In fact, I think there’s a strange, beautiful kind of magic in unfinished ideas. In the half-baked thoughts and wild, unfiltered brainstorms that never see the light of day. They’re the purest versions of creativity, untouched by public opinion, unburdened by deadlines, unsanitized for commercial value. They are what creativity looks like before it remembers it’s supposed to be marketable.
Some of my favourite ideas never became anything.
A digital storytelling platform for forgotten local histories. A spice subscription box long before subscription boxes were cool. A short film about national pride that only exists in my head and a handful of late-night journal entries. They’re still there, taking up space in my notes app, refusing to let go of me completely. And the funny thing is, I don’t resent them for being unfinished. I cherish them.
Because over time, I’ve realised they weren’t a waste.
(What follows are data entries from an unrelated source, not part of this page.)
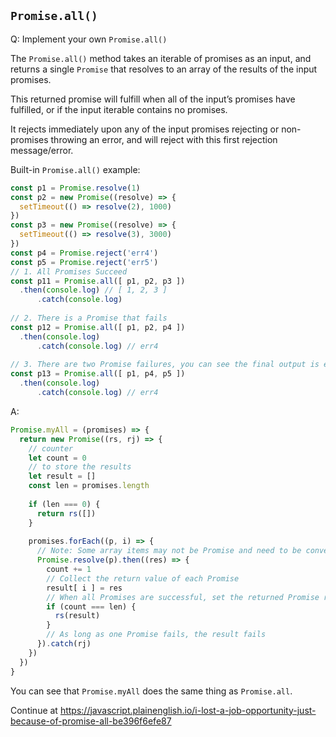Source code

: 
## `Promise.all()`

Q: Implement your own `Promise.all()`

The `Promise.all()` method takes an iterable of promises as an input, and returns a single `Promise` that resolves to an array of the results of the input promises.

This returned promise will fulfill when all of the input’s promises have fulfilled, or if the input iterable contains no promises.

It rejects immediately upon any of the input promises rejecting or non-promises throwing an error, and will reject with this first rejection message/error.

Built-in `Promise.all()` example:
```js
const p1 = Promise.resolve(1)
const p2 = new Promise((resolve) => {
  setTimeout(() => resolve(2), 1000)
})
const p3 = new Promise((resolve) => {
  setTimeout(() => resolve(3), 3000)
})
const p4 = Promise.reject('err4')
const p5 = Promise.reject('err5')
// 1. All Promises Succeed
const p11 = Promise.all([ p1, p2, p3 ])
  .then(console.log) // [ 1, 2, 3 ]
      .catch(console.log)
      
// 2. There is a Promise that fails
const p12 = Promise.all([ p1, p2, p4 ])
  .then(console.log)
      .catch(console.log) // err4
      
// 3. There are two Promise failures, you can see the final output is err4, the first failed return value
const p13 = Promise.all([ p1, p4, p5 ])
  .then(console.log)
      .catch(console.log) // err4
```

A:

```js
Promise.myAll = (promises) => {
  return new Promise((rs, rj) => {
    // counter
    let count = 0
    // to store the results
    let result = []
    const len = promises.length
    
    if (len === 0) {
      return rs([])
    }
    
    promises.forEach((p, i) => {
      // Note: Some array items may not be Promise and need to be converted to Promise manually.
      Promise.resolve(p).then((res) => {
        count += 1
        // Collect the return value of each Promise 
        result[ i ] = res
        // When all Promises are successful, set the returned Promise result to result
        if (count === len) {
          rs(result)
        }
        // As long as one Promise fails, the result fails
      }).catch(rj)
    })
  })
}
```
You can see that `Promise.myAll` does the same thing as `Promise.all`.

Continue at https://javascript.plainenglish.io/i-lost-a-job-opportunity-just-because-of-promise-all-be396f6efe87

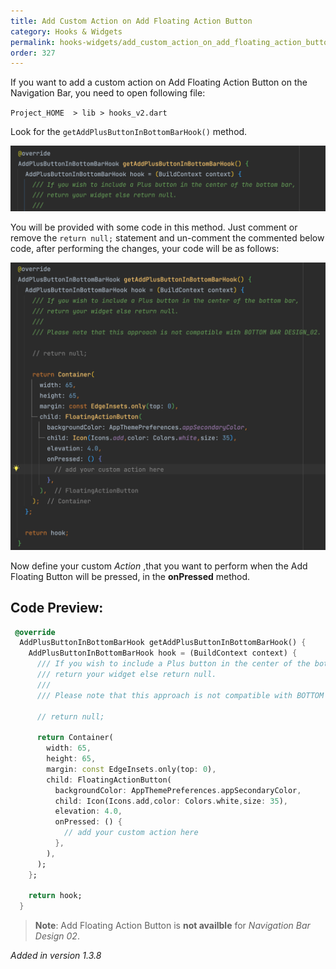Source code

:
 ```yaml
---
title: Add Custom Action on Add Floating Action Button
category: Hooks & Widgets
permalink: hooks-widgets/add_custom_action_on_add_floating_action_button
order: 327
---
```


If you want to add a custom action on Add Floating Action Button on the Navigation Bar, you need to open following file:

`Project_HOME  > lib > hooks_v2.dart`

Look for the `getAddPlusButtonInBottomBarHook()` method.

![add-custom-action-add-floating-button](../../images/add-custom-action-add-floating-button.png)


You will be provided with some code in this method. Just comment or remove the `return null;` statement and un-comment the commented below code, after performing the changes, your code will be as follows:

![add-custom-action-add-floating-button-01](../../images/add-custom-action-add-floating-button-01.png)

Now define your custom *Action* ,that you want to perform when the Add Floating Button will be pressed, in the **onPressed** method.

## Code Preview:

```dart
 @override
  AddPlusButtonInBottomBarHook getAddPlusButtonInBottomBarHook() {
    AddPlusButtonInBottomBarHook hook = (BuildContext context) {
      /// If you wish to include a Plus button in the center of the bottom bar,
      /// return your widget else return null.
      ///
      /// Please note that this approach is not compatible with BOTTOM BAR DESIGN_02.

      // return null;

      return Container(
        width: 65,
        height: 65,
        margin: const EdgeInsets.only(top: 0),
        child: FloatingActionButton(
          backgroundColor: AppThemePreferences.appSecondaryColor,
          child: Icon(Icons.add,color: Colors.white,size: 35),
          elevation: 4.0,
          onPressed: () {
            // add your custom action here
          },
        ),
      );
    };

    return hook;
  }
```

> **Note**: Add Floating Action Button is **not availble** for *Navigation Bar Design 02*. 

*Added in version 1.3.8*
Unfinished ideas teach you things. They sharpen your instincts. They reveal what excites you, what obsesses you enough to scribble notes at 4 AM, even when you have a meeting at 8 AM. Even when they don’t work, they make you better. They become the compost for your future projects, bits and pieces that show up later in ways you couldn’t have predicted.
That failed e-commerce site I tried building five years ago? The lessons from it made my current business stronger. The rejected logo design I agonized over? Its colour palette inspired the brand identity of something new. Ideas don’t die. They evolve.
But it’s not just about practicality. It’s about grace.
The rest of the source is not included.